Document images with source code
:::::

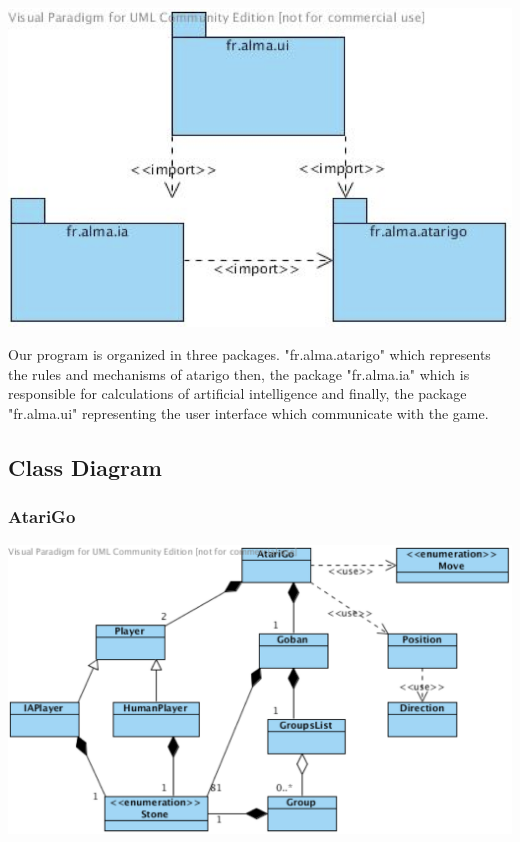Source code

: \documentclass[11pt,a4paper]{report}
\begin{document}
\begin{center}
	\includegraphics[scale=0.70]{images/package_diag}
\end{center}

    Our program is organized in three packages. "fr.alma.atarigo" which represents the rules and mechanisms of atarigo then, the package "fr.alma.ia" which is responsible for calculations of artificial intelligence and finally, the package "fr.alma.ui" representing the user interface which communicate with the game.

\subsection*{Class Diagram}


\subsubsection*{AtariGo}


\begin{center}
	\includegraphics[scale=0.70]{images/class_diag}
\end{center}
\end{document}
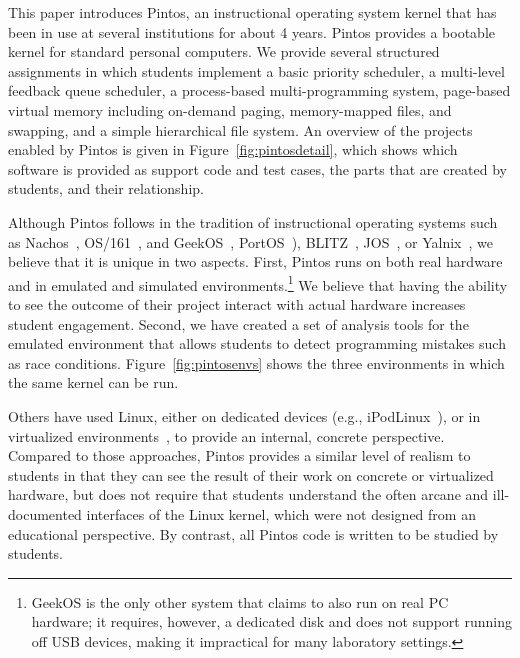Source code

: This paper introduces Pintos, an instructional operating system kernel that 
has been in use at several institutions for about 4 years.  Pintos provides 
a bootable kernel for standard personal computers.  We provide several
structured assignments in which students implement a basic priority
scheduler, a multi-level feedback queue scheduler, a process-based 
multi-programming system, page-based virtual memory
including on-demand paging, memory-mapped files, and swapping, and a
simple hierarchical file system.  An overview of the projects enabled
by Pintos is given in Figure~\ref{fig:pintosdetail}, which shows which
software is provided as support code and test cases,
the parts that are created by students, and their relationship. 

Although Pintos follows in the tradition of instructional operating systems 
such as Nachos~\cite{Christopher1993Nachos}, OS/161~\cite{Holland2002New}, and
GeekOS~\cite{Hovemeyer2004Running}, 
PortOS~\cite{Atkin2002PortOS}),
BLITZ~\cite{PorterOverview},
JOS~\cite{1088822}, or Yalnix~\cite{1088822},
we believe that it is unique in two
aspects.  First, Pintos runs on both real hardware and in emulated and
simulated environments.\footnote{\small GeekOS is the only other system that claims to 
also run on real PC hardware; it requires, however, a dedicated disk and 
does not support running off USB devices, making it impractical for many 
laboratory settings.}  We believe that having the ability to see the outcome
of their project interact with actual hardware increases student engagement.
Second, we have created a set of analysis tools
for the emulated environment that allows students to detect programming
mistakes such as race conditions.  Figure~\ref{fig:pintosenvs} shows
the three environments in which the same kernel can be run.

Others have used Linux, either on dedicated devices (e.g., iPodLinux~\cite{1352199}),
or in virtualized environments~\cite{1008027,1352648,Nieh2005Experiences}, to provide
an internal, concrete perspective.  Compared to those approaches, Pintos provides
a similar level of realism to students in that they can see the result of their
work on concrete or virtualized hardware, but does not require that students 
understand the often arcane and ill-documented interfaces of the Linux kernel,
which were not designed from an educational perspective.  By contrast, all
Pintos code is written to be studied by students.


\pintosenvfigure{}

\pintosdetailfiguretwo{}



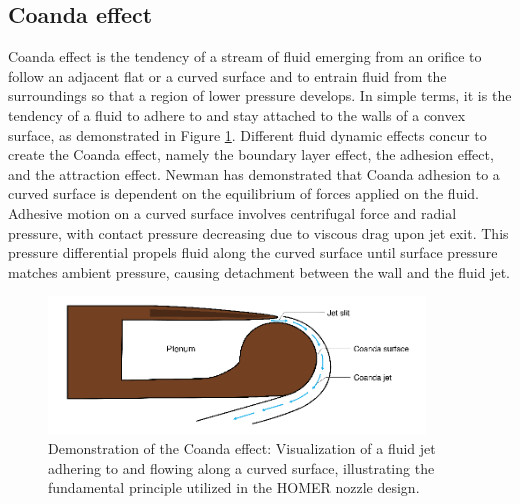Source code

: \subsection{Coanda effect}
Coanda effect is the tendency of a stream of fluid emerging from an orifice to follow an adjacent flat or a curved surface and to entrain fluid from the surroundings so that a region of lower pressure develops. In simple terms, it is the tendency of a fluid to adhere to and stay attached to the walls of a convex surface, as demonstrated in Figure \ref{fig:Coanda}. Different fluid dynamic effects concur to create the Coanda effect, namely the boundary layer effect, the adhesion effect, and the attraction effect. Newman \cite{newman} has demonstrated that Coanda adhesion to a curved surface is dependent on the equilibrium of forces applied on the fluid. Adhesive motion on a curved surface involves centrifugal force and radial pressure, with contact pressure decreasing due to viscous drag upon jet exit. This pressure differential propels fluid along the curved surface until surface pressure matches ambient pressure, causing detachment between the wall and the fluid jet. 
\begin{figure}[ht]
    \centering
    \includegraphics[width=10cm]{images/Theory-CFD/Coanda-effect.png}
    \caption{Demonstration of the Coanda effect: Visualization of a fluid jet adhering to and flowing along a curved surface, illustrating the fundamental principle utilized in the HOMER nozzle design.}
    \label{fig:Coanda}
  \end{figure}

:::::

EXERCISE:
Of the lines above, extract only those from the line with "the three environments" to the line with "a similar level", both included, exactly as written.

TASK RESULT:
the three environments in which the same kernel can be run.

Others have used Linux, either on dedicated devices (e.g., iPodLinux~\cite{1352199}),
or in virtualized environments~\cite{1008027,1352648,Nieh2005Experiences}, to provide
an internal, concrete perspective.  Compared to those approaches, Pintos provides
a similar level of realism to students in that they can see the result of their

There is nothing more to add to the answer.